▶ **REQUIRED ACTION**:
Tell how many lines of the data include the word "container". Nothing but the number belongs in the answer.

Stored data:
• • •

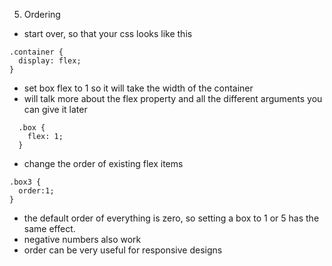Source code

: 
5) Ordering
  - start over, so that your css looks like this

  ```
  .container {
    display: flex;
  }
```
- set box flex to 1 so it will take the width of the container
- will talk more about the flex property and all the different arguments you can give it later
```
  .box {
    flex: 1;
  }
```

- change the order of existing flex items
```
.box3 {
  order:1;
}
```

- the default order of everything is zero, so setting a box to 1 or 5 has the same effect.
- negative numbers also work
- order can be very useful for responsive designs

• • •

▶ **TASK RESPONSE**:
2